几十个依附刘瑾的阉党中下层官员,便忙不迭地爬起来,跌跌撞撞躲进阴凉处,拿起桌上的西瓜狼吞虎咽起来,全然不顾体面。
武官们不愿得罪刘瑾,便也纷纷起身,到阴凉地儿下吃西瓜去了。
可还有一百五十多位文官挺直脊背不肯动弹。热死事小,失节事大——为了一片阴凉、一块西瓜就被打上个阉党的烙印,这笔买卖实在太亏本了。
“好啊好啊!”刘瑾气得暴跳如雷,指着不肯起身的百官厉声咆哮,“装都不装了是吧?既然不屑与本公公为伍,那就继续跪着吧!今日不把写逆书的人交出来,所有人一律按同谋论处,统统廷杖充军,一个不留!”
怒火攻心的刘瑾狠狠一拂袖,转身回司礼监去了,还不忘留下干儿子带着锦衣卫,继续看管百官罚跪。
“这可如何是好?”王鏊低声焦灼问李东阳:“这么毒的太阳,再跪一下午,就不剩几个活人了。

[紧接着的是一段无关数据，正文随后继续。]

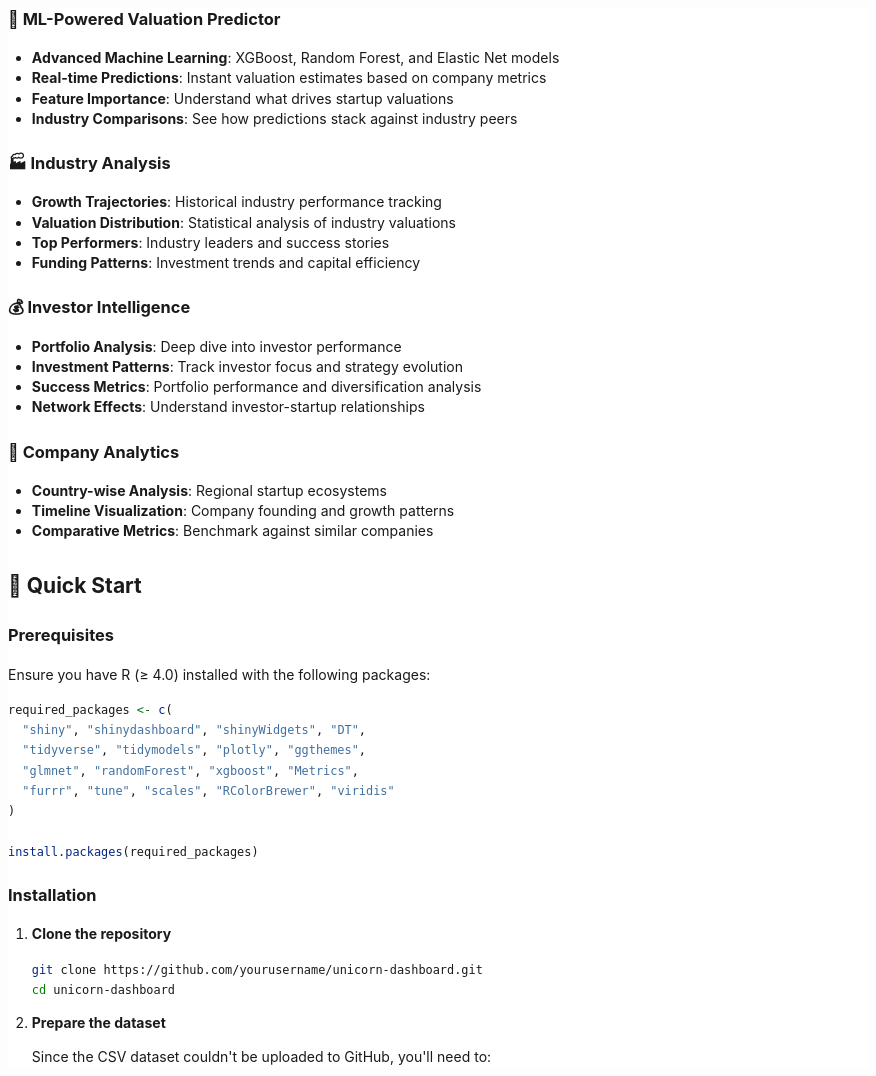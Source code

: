 ### 🤖 **ML-Powered Valuation Predictor**
- **Advanced Machine Learning**: XGBoost, Random Forest, and Elastic Net models
- **Real-time Predictions**: Instant valuation estimates based on company metrics
- **Feature Importance**: Understand what drives startup valuations
- **Industry Comparisons**: See how predictions stack against industry peers

### 🏭 **Industry Analysis**
- **Growth Trajectories**: Historical industry performance tracking
- **Valuation Distribution**: Statistical analysis of industry valuations
- **Top Performers**: Industry leaders and success stories
- **Funding Patterns**: Investment trends and capital efficiency

### 💰 **Investor Intelligence**
- **Portfolio Analysis**: Deep dive into investor performance
- **Investment Patterns**: Track investor focus and strategy evolution
- **Success Metrics**: Portfolio performance and diversification analysis
- **Network Effects**: Understand investor-startup relationships

### 🏢 **Company Analytics**
- **Country-wise Analysis**: Regional startup ecosystems
- **Timeline Visualization**: Company founding and growth patterns
- **Comparative Metrics**: Benchmark against similar companies

## 🚀 Quick Start

### Prerequisites

Ensure you have R (≥ 4.0) installed with the following packages:

```r
required_packages <- c(
  "shiny", "shinydashboard", "shinyWidgets", "DT",
  "tidyverse", "tidymodels", "plotly", "ggthemes", 
  "glmnet", "randomForest", "xgboost", "Metrics",
  "furrr", "tune", "scales", "RColorBrewer", "viridis"
)

install.packages(required_packages)
```

### Installation

1. **Clone the repository**
   ```bash
   git clone https://github.com/yourusername/unicorn-dashboard.git
   cd unicorn-dashboard
   ```

2. **Prepare the dataset**
   
   Since the CSV dataset couldn't be uploaded to GitHub, you'll need to:
   
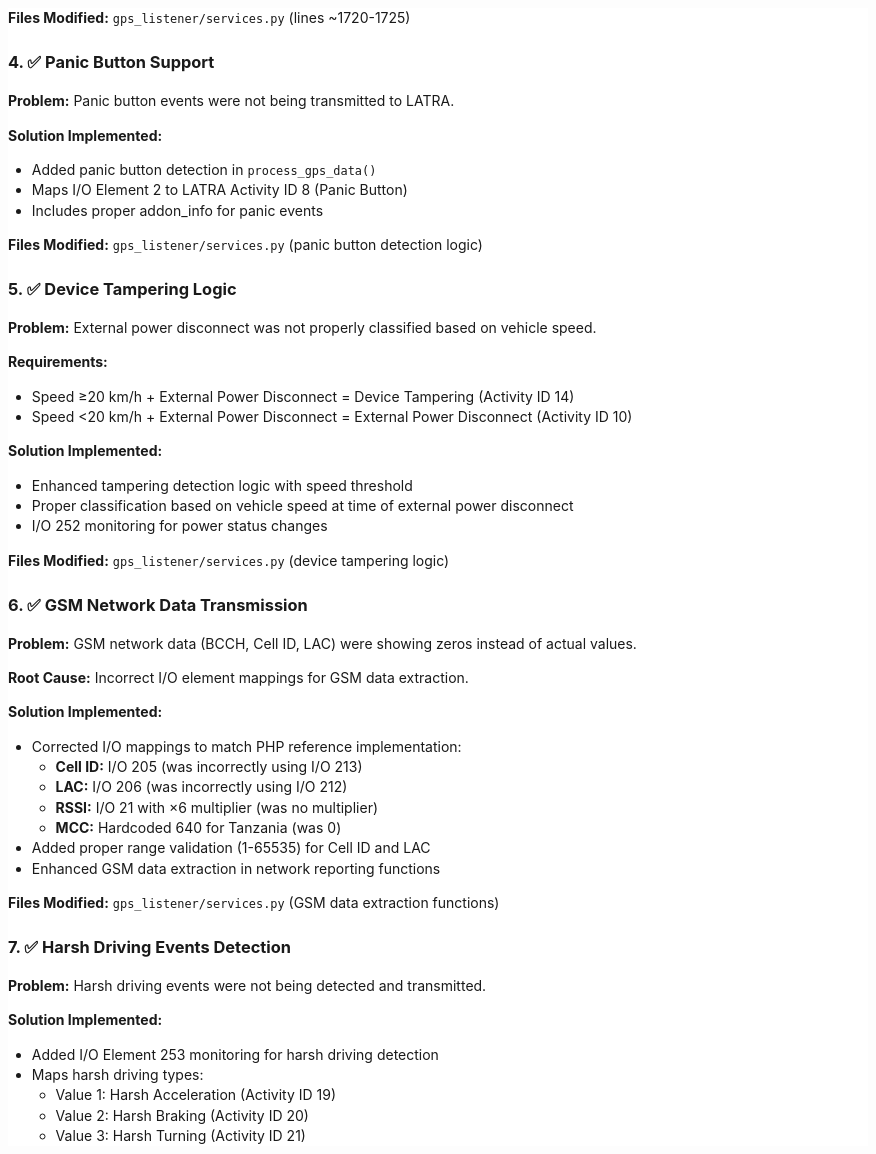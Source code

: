 **Files Modified:** `gps_listener/services.py` (lines ~1720-1725)

### 4. ✅ Panic Button Support

**Problem:** Panic button events were not being transmitted to LATRA.

**Solution Implemented:**
- Added panic button detection in `process_gps_data()`
- Maps I/O Element 2 to LATRA Activity ID 8 (Panic Button)
- Includes proper addon_info for panic events

**Files Modified:** `gps_listener/services.py` (panic button detection logic)

### 5. ✅ Device Tampering Logic

**Problem:** External power disconnect was not properly classified based on vehicle speed.

**Requirements:** 
- Speed ≥20 km/h + External Power Disconnect = Device Tampering (Activity ID 14)
- Speed <20 km/h + External Power Disconnect = External Power Disconnect (Activity ID 10)

**Solution Implemented:**
- Enhanced tampering detection logic with speed threshold
- Proper classification based on vehicle speed at time of external power disconnect
- I/O 252 monitoring for power status changes

**Files Modified:** `gps_listener/services.py` (device tampering logic)

### 6. ✅ GSM Network Data Transmission

**Problem:** GSM network data (BCCH, Cell ID, LAC) were showing zeros instead of actual values.

**Root Cause:** Incorrect I/O element mappings for GSM data extraction.

**Solution Implemented:**
- Corrected I/O mappings to match PHP reference implementation:
  - **Cell ID:** I/O 205 (was incorrectly using I/O 213)
  - **LAC:** I/O 206 (was incorrectly using I/O 212)  
  - **RSSI:** I/O 21 with ×6 multiplier (was no multiplier)
  - **MCC:** Hardcoded 640 for Tanzania (was 0)
- Added proper range validation (1-65535) for Cell ID and LAC
- Enhanced GSM data extraction in network reporting functions

**Files Modified:** `gps_listener/services.py` (GSM data extraction functions)

### 7. ✅ Harsh Driving Events Detection

**Problem:** Harsh driving events were not being detected and transmitted.

**Solution Implemented:**
- Added I/O Element 253 monitoring for harsh driving detection
- Maps harsh driving types:
  - Value 1: Harsh Acceleration (Activity ID 19)
  - Value 2: Harsh Braking (Activity ID 20) 
  - Value 3: Harsh Turning (Activity ID 21)
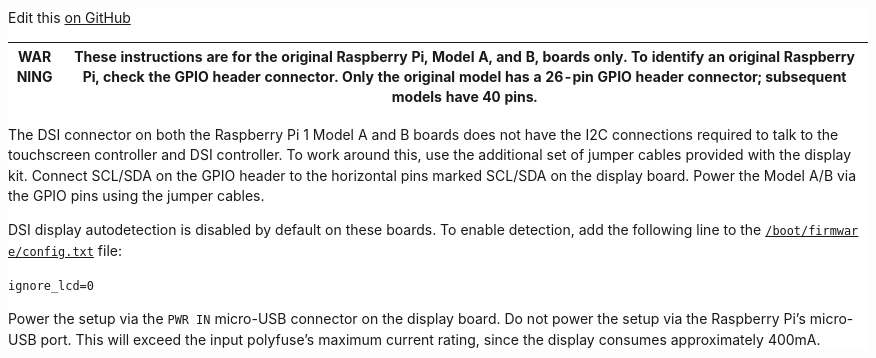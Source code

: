 Edit this [on GitHub](https://github.com/raspberrypi/documentation/blob/develop/documentation/asciidoc/accessories/display/legacy.adoc)

| WARNING | These instructions are for the original Raspberry Pi, Model A, and B, boards only. To identify an original Raspberry Pi, check the GPIO header connector. Only the original model has a 26-pin GPIO header connector; subsequent models have 40 pins. |
| --------- | ------------------------------------------------------------------------------------------------------------------------------------------------------------------------------------------------------------------------------------------------------- |

The DSI connector on both the Raspberry Pi 1 Model A and B boards does not have the I2C connections required to talk to the touchscreen controller and DSI controller. To work around this, use the additional set of jumper cables provided with the display kit. Connect SCL/SDA on the GPIO header to the horizontal pins marked SCL/SDA on the display board. Power the Model A/B via the GPIO pins using the jumper cables.

DSI display autodetection is disabled by default on these boards. To enable detection, add the following line to the [`/boot/firmware/config.txt`](https://www.raspberrypi.com/documentation/computers/config_txt.html#what-is-config-txt) file:

```
ignore_lcd=0
```

Power the setup via the `PWR IN` micro-USB connector on the display board. Do not power the setup via the Raspberry Pi’s micro-USB port. This will exceed the input polyfuse’s maximum current rating, since the display consumes approximately 400mA.

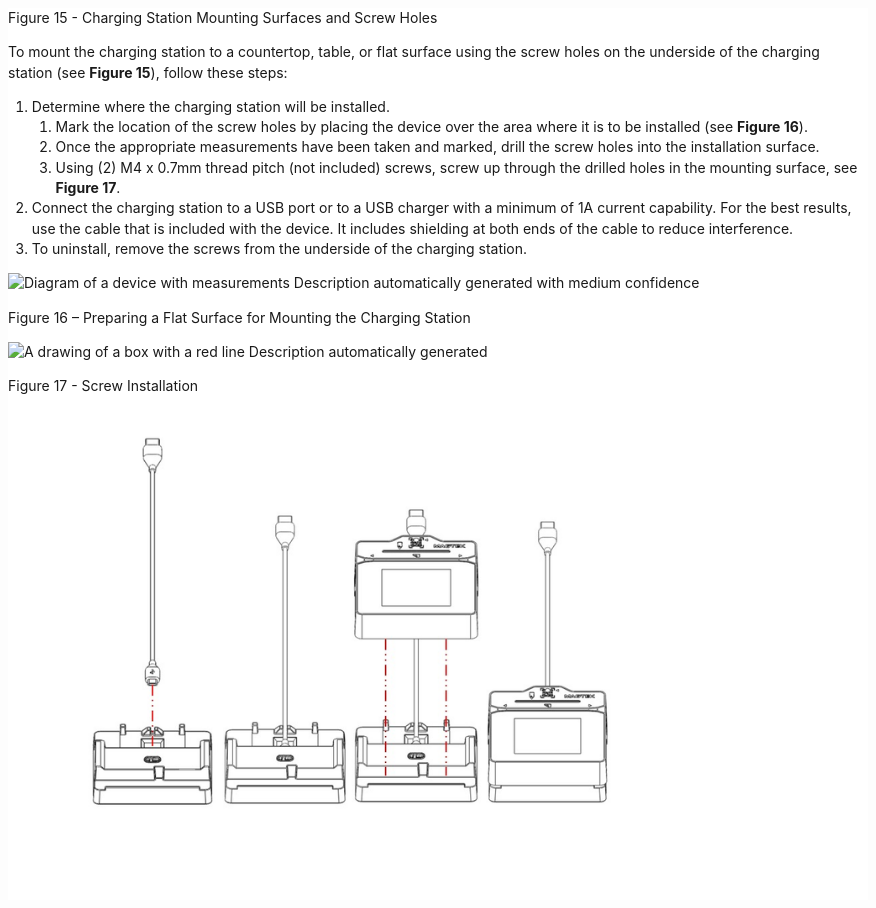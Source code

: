 
Figure 15 - Charging Station Mounting Surfaces and Screw Holes

To mount the charging station to a countertop, table, or flat surface using the
screw holes on the underside of the charging station (see **Figure 15**), follow
these steps:

1.  Determine where the charging station will be installed.
    1.  Mark the location of the screw holes by placing the device over the area
        where it is to be installed (see **Figure 16**).
    2.  Once the appropriate measurements have been taken and marked, drill the
        screw holes into the installation surface.
    3.  Using (2) M4 x 0.7mm thread pitch (not included) screws, screw up
        through the drilled holes in the mounting surface, see **Figure 17**.
2.  Connect the charging station to a USB port or to a USB charger with a
    minimum of 1A current capability. For the best results, use the cable that
    is included with the device. It includes shielding at both ends of the cable
    to reduce interference.
3.  To uninstall, remove the screws from the underside of the charging station.

![Diagram of a device with measurements Description automatically generated with
medium confidence](Images/efd58e2bf92f8a8ee4077635f61840a2.JPG)

Figure 16 – Preparing a Flat Surface for Mounting the Charging Station

![A drawing of a box with a red line Description automatically
generated](Images/b72c9731b1d3688800b702aae1bfb72f.PNG)

Figure 17 - Screw Installation

![](Images/761ed1d625d3692b8d2bda39c2ef139e.png)

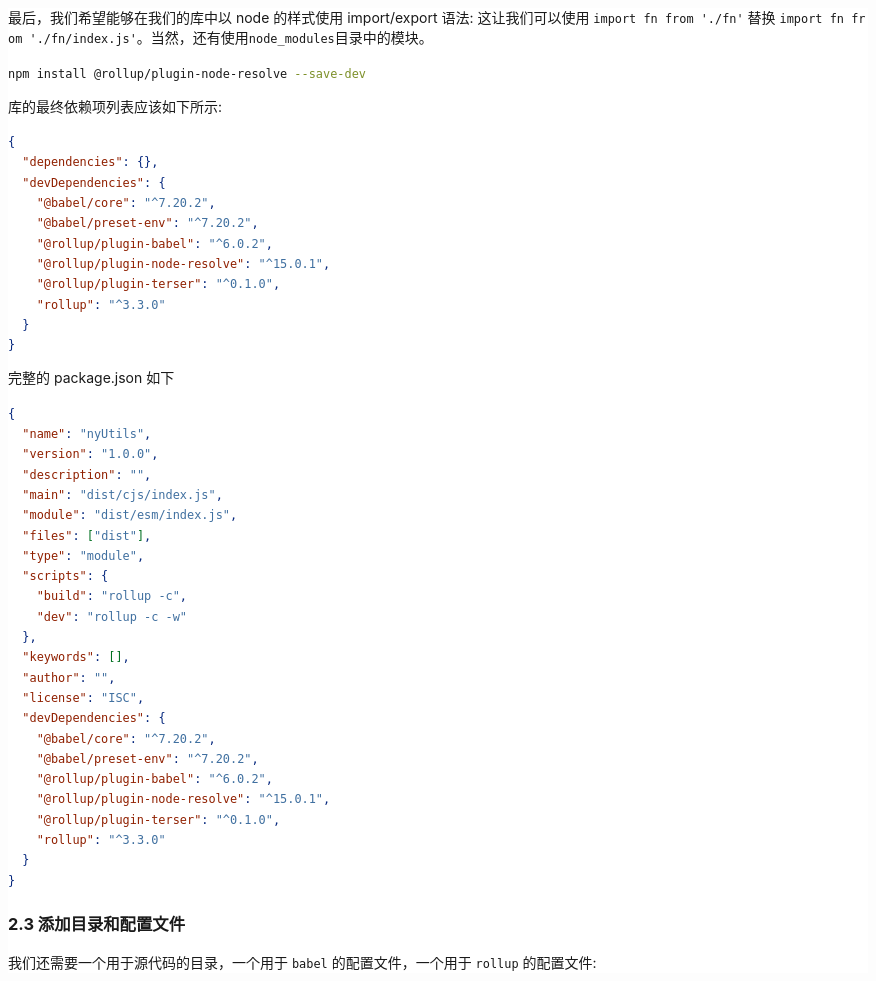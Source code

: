 最后，我们希望能够在我们的库中以 node 的样式使用 import/export 语法: 这让我们可以使用 `import fn from './fn'` 替换 `import fn from './fn/index.js'`。当然，还有使用`node_modules`目录中的模块。

```sh
npm install @rollup/plugin-node-resolve --save-dev
```

库的最终依赖项列表应该如下所示:

```json
{
  "dependencies": {},
  "devDependencies": {
    "@babel/core": "^7.20.2",
    "@babel/preset-env": "^7.20.2",
    "@rollup/plugin-babel": "^6.0.2",
    "@rollup/plugin-node-resolve": "^15.0.1",
    "@rollup/plugin-terser": "^0.1.0",
    "rollup": "^3.3.0"
  }
}
```

完整的 package.json 如下

```json
{
  "name": "nyUtils",
  "version": "1.0.0",
  "description": "",
  "main": "dist/cjs/index.js",
  "module": "dist/esm/index.js",
  "files": ["dist"],
  "type": "module",
  "scripts": {
    "build": "rollup -c",
    "dev": "rollup -c -w"
  },
  "keywords": [],
  "author": "",
  "license": "ISC",
  "devDependencies": {
    "@babel/core": "^7.20.2",
    "@babel/preset-env": "^7.20.2",
    "@rollup/plugin-babel": "^6.0.2",
    "@rollup/plugin-node-resolve": "^15.0.1",
    "@rollup/plugin-terser": "^0.1.0",
    "rollup": "^3.3.0"
  }
}
```

### 2.3 添加目录和配置文件

我们还需要一个用于源代码的目录，一个用于 `babel` 的配置文件，一个用于 `rollup` 的配置文件:
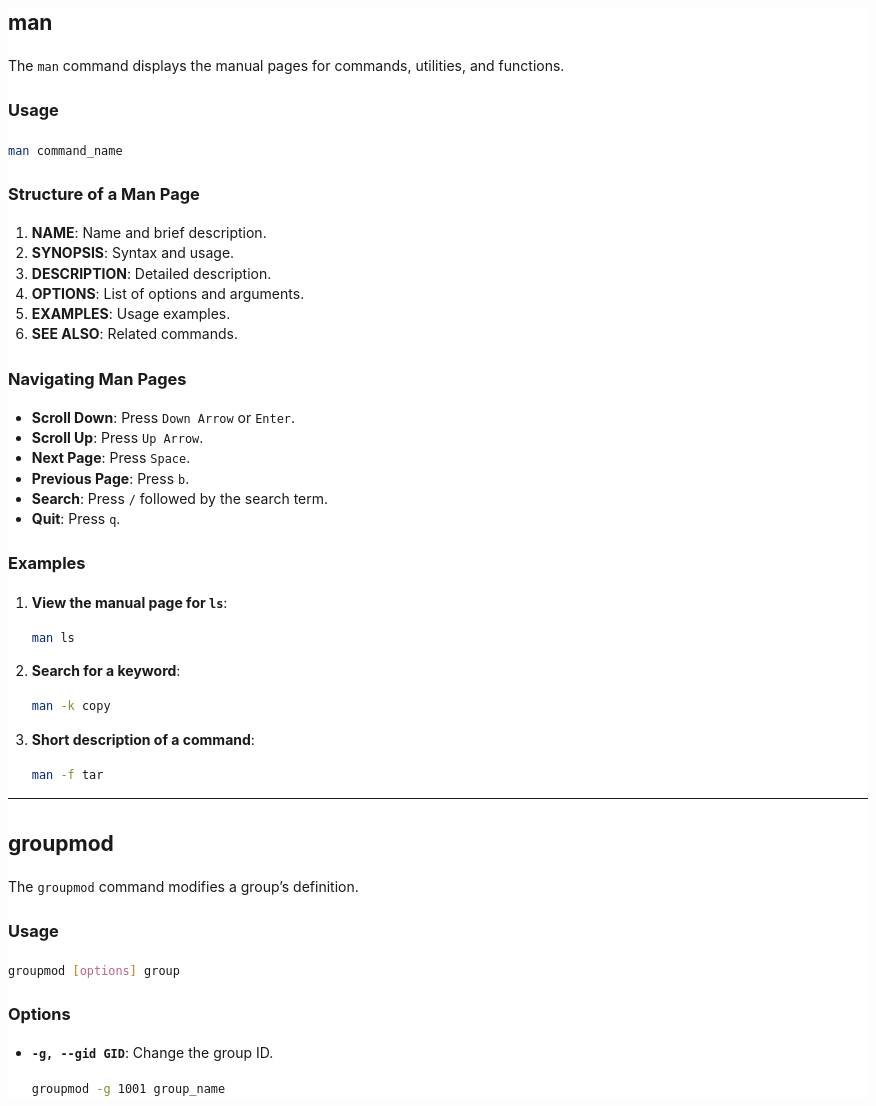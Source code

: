 
## man
The `man` command displays the manual pages for commands, utilities, and functions.

### Usage
```sh
man command_name
```

### Structure of a Man Page
1. **NAME**: Name and brief description.
2. **SYNOPSIS**: Syntax and usage.
3. **DESCRIPTION**: Detailed description.
4. **OPTIONS**: List of options and arguments.
5. **EXAMPLES**: Usage examples.
6. **SEE ALSO**: Related commands.

### Navigating Man Pages
- **Scroll Down**: Press `Down Arrow` or `Enter`.
- **Scroll Up**: Press `Up Arrow`.
- **Next Page**: Press `Space`.
- **Previous Page**: Press `b`.
- **Search**: Press `/` followed by the search term.
- **Quit**: Press `q`.

### Examples
1. **View the manual page for `ls`**:
   ```sh
   man ls
   ```

2. **Search for a keyword**:
   ```sh
   man -k copy
   ```

3. **Short description of a command**:
   ```sh
   man -f tar
   ```

---

## groupmod
The `groupmod` command modifies a group’s definition.

### Usage
```sh
groupmod [options] group
```

### Options
- **`-g, --gid GID`**: Change the group ID.
  ```sh
  groupmod -g 1001 group_name
  ```
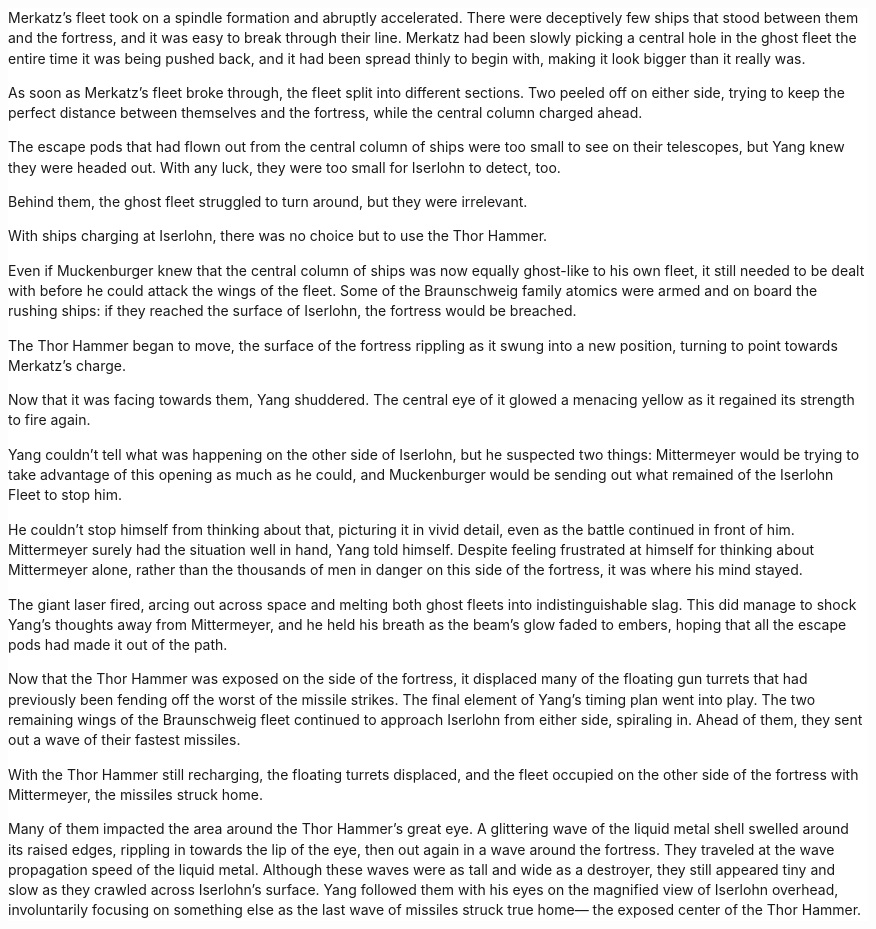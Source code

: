 Merkatz’s fleet took on a spindle formation and abruptly accelerated. There were deceptively few ships that stood between them and the fortress, and it was easy to break through their line. Merkatz had been slowly picking a central hole in the ghost fleet the entire time it was being pushed back, and it had been spread thinly to begin with, making it look bigger than it really was.

As soon as Merkatz’s fleet broke through, the fleet split into different sections. Two peeled off on either side, trying to keep the perfect distance between themselves and the fortress, while the central column charged ahead.

The escape pods that had flown out from the central column of ships were too small to see on their telescopes, but Yang knew they were headed out. With any luck, they were too small for Iserlohn to detect, too.

Behind them, the ghost fleet struggled to turn around, but they were irrelevant.

With ships charging at Iserlohn, there was no choice but to use the Thor Hammer.

Even if Muckenburger knew that the central column of ships was now equally ghost-like to his own fleet, it still needed to be dealt with before he could attack the wings of the fleet. Some of the Braunschweig family atomics were armed and on board the rushing ships: if they reached the surface of Iserlohn, the fortress would be breached.

The Thor Hammer began to move, the surface of the fortress rippling as it swung into a new position, turning to point towards Merkatz’s charge.

Now that it was facing towards them, Yang shuddered. The central eye of it glowed a menacing yellow as it regained its strength to fire again.

Yang couldn’t tell what was happening on the other side of Iserlohn, but he suspected two things: Mittermeyer would be trying to take advantage of this opening as much as he could, and Muckenburger would be sending out what remained of the Iserlohn Fleet to stop him.

He couldn’t stop himself from thinking about that, picturing it in vivid detail, even as the battle continued in front of him. Mittermeyer surely had the situation well in hand, Yang told himself. Despite feeling frustrated at himself for thinking about Mittermeyer alone, rather than the thousands of men in danger on this side of the fortress, it was where his mind stayed.

The giant laser fired, arcing out across space and melting both ghost fleets into indistinguishable slag. This did manage to shock Yang’s thoughts away from Mittermeyer, and he held his breath as the beam’s glow faded to embers, hoping that all the escape pods had made it out of the path.

Now that the Thor Hammer was exposed on the side of the fortress, it displaced many of the floating gun turrets that had previously been fending off the worst of the missile strikes. The final element of Yang’s timing plan went into play. The two remaining wings of the Braunschweig fleet continued to approach Iserlohn from either side, spiraling in. Ahead of them, they sent out a wave of their fastest missiles.

With the Thor Hammer still recharging, the floating turrets displaced, and the fleet occupied on the other side of the fortress with Mittermeyer, the missiles struck home.

Many of them impacted the area around the Thor Hammer’s great eye. A glittering wave of the liquid metal shell swelled around its raised edges, rippling in towards the lip of the eye, then out again in a wave around the fortress. They traveled at the wave propagation speed of the liquid metal. Although these waves were as tall and wide as a destroyer, they still appeared tiny and slow as they crawled across Iserlohn’s surface. Yang followed them with his eyes on the magnified view of Iserlohn overhead, involuntarily focusing on something else as the last wave of missiles struck true home— the exposed center of the Thor Hammer.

”
李东阳同样心急如焚,两手一摊道:“刘公公在气头上我已经尽力了……”
“还是向苏状元求援吧。”杨廷和这时低声道:“此事唯有他或许能周旋!”
王鏊闻言皱眉道:“这事儿跟弘之有什么关系?我们这些大学士,向个刚入官场的后辈求救,丢不丢人啊?”
“顾不了那么多了,救人要紧。”李东阳显然不觉得丢人,马上吩咐左右去豹房向徒孙求援。
“……”王鏊看看这两个不要脸的家伙,都有点不想搭理他们了。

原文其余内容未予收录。